Issue #105: Wilderness

Jean Thompson’s “Wilderness” came to us through One Story reader Jason Watt, who once studied with Jean, and has been talking about her incredible skills and pursuing her for a story for a while. When “Wilderness” finally was passed to me, I brought it on the subway, where I do most of my reading. Well, I not only missed one–I missed two stops before realizing the F train had taken me way past my home. This seemed appropriate, since Anna’s narrative begins and ends on a train. In any case, I knew this story was for One Story. It’s very difficult, I think, to use letters properly in a short story, without distracting from the action or forward momentum of the piece. Somehow, Ted’s letters in “Wilderness,” even though they do not touch on the current action of Anna’s Thanksgiving trip to visit Lynn, weave their way through the emotional underpinnings of the story, so that when Anna comes to her conclusion, at the end, it feels completely on target. This story is beautifully crafted, and hits all the complicated feelings of trying to connect in middle age, whether in a marriage, a friendship, with children, or with lovers. So slip this story into your beach bag, read Jean Thompson’s Q&A, and then visit her website to read more about her work. It’s an honor to publish this National Book Award finalist and distinguished advocate for the short story.

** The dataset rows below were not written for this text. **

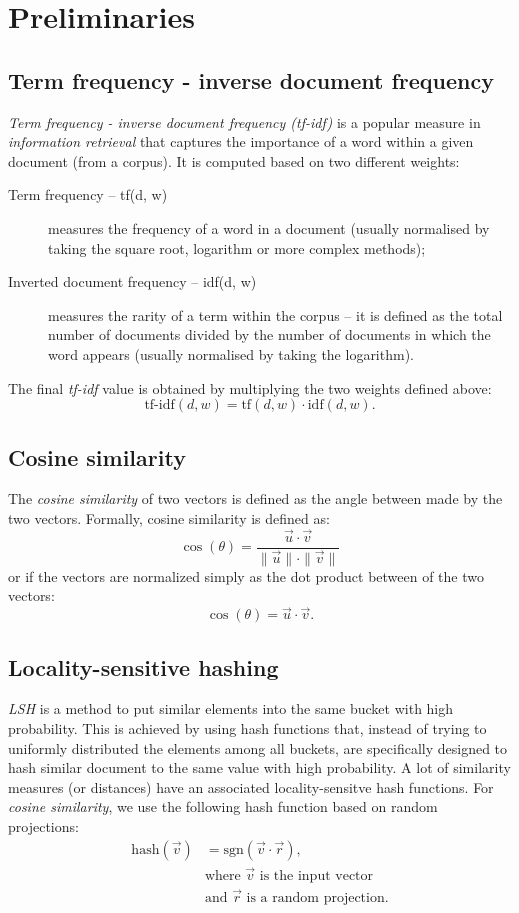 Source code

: \chapter{Preliminaries}

\section{Term frequency - inverse document frequency}
\label{sec:tf-idf}

\emph{Term frequency - inverse document frequency (tf-idf)}
\cite{salton1988term} is a popular measure in \emph{information retrieval} that
captures the importance of a word within a given document (from a corpus).
It is computed based on two different weights:
\begin{description}
  \item[Term frequency -- tf(d, w)] measures the frequency of a word in a
  document (usually normalised by taking the square root, logarithm or more
  complex methods);
  \item[Inverted document frequency -- idf(d, w)] measures the rarity of a term
  within the corpus -- it is defined as the total number of documents divided
  by the number of documents in which the word appears (usually normalised by
  taking the logarithm).
\end{description}
The final \emph{tf-idf} value is obtained by multiplying the two weights
defined above:
\[ \text{tf-idf}(d, w) = \text{tf}(d, w) \cdot \text{idf}(d, w). \]

\section{Cosine similarity}

The \emph{cosine similarity} of two vectors is defined as the angle between
made by the two vectors.
Formally, cosine similarity is defined as:
\[\cos(\theta) = \frac{\vec{u} \cdot \vec{v}}{\|\vec{u}\| \cdot \|\vec{v}\|}\]
or if the vectors are normalized simply as the dot product between of the two
vectors:
\[\cos(\theta) = \vec{u} \cdot \vec{v}.\]

\section{Locality-sensitive hashing}
\label{sec:lsh}

\emph{\ac{LSH}} \cite{rajaraman2012mining} is a method to put similar elements
into the same bucket with high probability. This is achieved by using hash
functions that, instead of trying to uniformly distributed the elements among
all buckets, are specifically designed to hash similar document to the same
value with high probability.
A lot of similarity measures (or distances) have an associated
locality-sensitve hash functions. For \emph{cosine similarity}, we use the
following hash function based on random projections:
\begin{align*}
  \text{hash}(\vec{v}) &= \text{sgn}(\vec{v} \cdot \vec{r}), \\
  &\text{where \(\vec{v}\) is the input vector} \\
  &\text{and \(\vec{r}\) is a random projection.}
\end{align*}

3 thoughts on “Issue #105: Wilderness

  1. My favorite so far–since December–I think because as I read I was thinking of the way I have tried to retrieve the old relationships in my life, the way I’ve questioned the choices I have made as I have examined the choices the people I thought were once my closest friends made. How dishonest we all are. How honest we think we are. Beautiful story. It made my afternoon. I’d read 10 pages. Stop. Walk away. Come back. I don’t know about Anna writing Ted a nice letter. She’ll probably go back to her apartment and turn on Janis Joplin or Tina Turner or something. Thanks.

  2. I’m only just beginning the story but love it already. I can certainly relate so far. Can’t wait to finish it which will probably later this evening. I have a lot of things to get done today. Finding time to read is terrible but I’m working on it. Do you ever publish a One Story from a lesser known and unpublished writer? Just curious.

  3. I am a huge Jean Thompson fan. Throw Like a Girl and Who Do You Love are both exceptional books. They are absorbing from the first page, and never disappoint. Full of observations like, “cynicism,…the smart-aleck variety of fear.” Glad to see her here!